A flowerpot falls off a windowsill and falls past the window below. You may ignore air resistance. It takes time $0.420sec(s)$ to pass this window, which is of height $1.90meters(m)$. How far is the top of the window below the windowsill from which the flowerpot fell?
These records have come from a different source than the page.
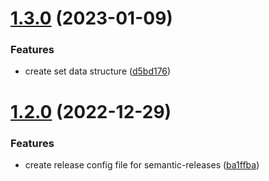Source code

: # [1.3.0](https://github.com/marceloabk/dsa/compare/v1.2.0...v1.3.0) (2023-01-09)


### Features

* create set data structure ([d5bd176](https://github.com/marceloabk/dsa/commit/d5bd17603034fb329ac7a178433a1ddb71de0246))

# [1.2.0](https://github.com/marceloabk/dsa/compare/v1.1.0...v1.2.0) (2022-12-29)


### Features

* create release config file for semantic-releases ([ba1ffba](https://github.com/marceloabk/dsa/commit/ba1ffbabdbcb3401e053b825bfa0def33bd5b445))
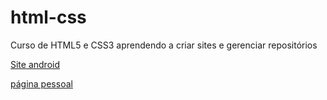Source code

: # html-css
Curso de HTML5 e CSS3 
aprendendo a criar sites e gerenciar repositórios

<a href= "https://gustavo-galhardo.github.io/html-css/exercicios/des10b/" target="_blank">Site android</a>

<a href="https://gustavo-galhardo.github.io/html-css/exercicios/pag_pessoal" target=_blank>página pessoal </a>

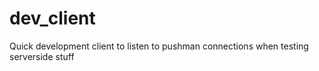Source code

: # dev_client
Quick development client to listen to pushman connections when testing serverside stuff

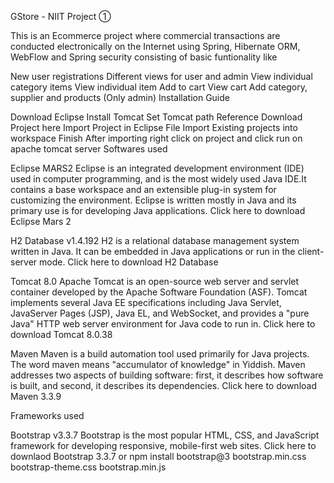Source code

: GStore - NIIT Project ①

This is an Ecommerce project where commercial transactions are conducted electronically on the Internet using Spring, Hibernate ORM, WebFlow and Spring security consisting of basic funtionality like

New user registrations
Different views for user and admin
View individual category items
View individual item
Add to cart
View cart
Add category, supplier and products (Only admin)
Installation Guide

 Download Eclipse
 Install Tomcat
 Set Tomcat path Reference
 Download Project here
 Import Project in Eclipse
File
Import
Existing projects into workspace
Finish
 After importing right click on project and click run on apache tomcat server
Softwares used

Eclipse MARS2 Eclipse is an integrated development environment (IDE) used in computer programming, and is the most widely used Java IDE.It contains a base workspace and an extensible plug-in system for customizing the environment. Eclipse is written mostly in Java and its primary use is for developing Java applications. Click here to download Eclipse Mars 2

H2 Database v1.4.192 H2 is a relational database management system written in Java. It can be embedded in Java applications or run in the client-server mode. Click here to download H2 Database

Tomcat 8.0 Apache Tomcat is an open-source web server and servlet container developed by the Apache Software Foundation (ASF). Tomcat implements several Java EE specifications including Java Servlet, JavaServer Pages (JSP), Java EL, and WebSocket, and provides a "pure Java" HTTP web server environment for Java code to run in. Click here to download Tomcat 8.0.38

Maven Maven is a build automation tool used primarily for Java projects. The word maven means "accumulator of knowledge" in Yiddish. Maven addresses two aspects of building software: first, it describes how software is built, and second, it describes its dependencies. Click here to download Maven 3.3.9

Frameworks used

Bootstrap v3.3.7 Bootstrap is the most popular HTML, CSS, and JavaScript framework for developing responsive, mobile-first web sites. Click here to downlaod Bootstrap 3.3.7 or npm install bootstrap@3
bootstrap.min.css
bootstrap-theme.css
bootstrap.min.js
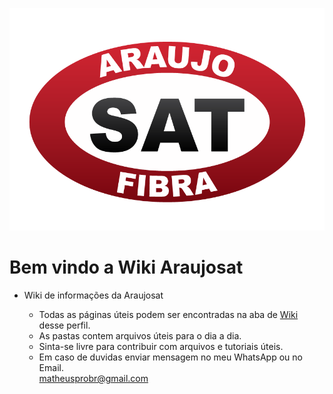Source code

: ![imagem](/images/logo.png)


# Bem vindo a Wiki Araujosat

- Wiki de informações da Araujosat

    - Todas as páginas úteis podem ser encontradas na aba de [Wiki](https://github.com/qrocafe1535/wiki.araujosat/wiki) desse perfil.
    - As pastas contem arquivos úteis para o dia a dia. 
    - Sinta-se livre para contribuir com arquivos e tutoriais úteis.
    - Em caso de duvidas enviar mensagem no meu WhatsApp ou no Email.           
    matheusprobr@gmail.com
So what I have done is the following:
Since the pot is falling downwards, $a=-9.81\frac{m}{s^2}$.
The initial velocity is $v_0=0 \frac{m}{s}$ and the initial position is $x_0=0 m$.
Let the displacement of the x be $\Delta x=(1.90-y)m -0m$, where y is the distance between the top of the lower window and the bottom of the upper window. So, $x_f=(1.90+y)m$
Thus, I use the following formula to compute my answer:
$x_f=x_0 + v_0 t + \frac{1}{2}at^2 $
The goal is to find y.
$(1.90+y)m=(1.90-y)m + 0 \frac{m}{s} (0.420s) + \frac{1}{2} (9.81 \frac{m}{s^2})(0.420s)^2$
$(y)m=(-y)m + \frac{1}{2}(9.81)(0.420)^2m= [-y+\frac{1}{2}(9.81)(0.420)^2]m$
$y=-y+\frac{1}{2}(9.81)(0.420)^2$
$2y=\frac{1}{2}(9.81)(0.420)^2$
$y=\frac{1}{4}(9.81)(0.420)^2=1.03005$
Is my work correct because according to masteringphysics it isnt?
Best Answer
Assume upwards is positive. We have two equations:
$$\begin{align} -y =& \frac{1}{2}(-9.81)t^2\\ -(y+1.90) =& \frac{1}{2}(-9.81)(t+.420)^2 \end{align}$$
where $t$ is the time until the flowerpot reaches the top of the lower window. You should be able to find out this $t$ and then get $y$.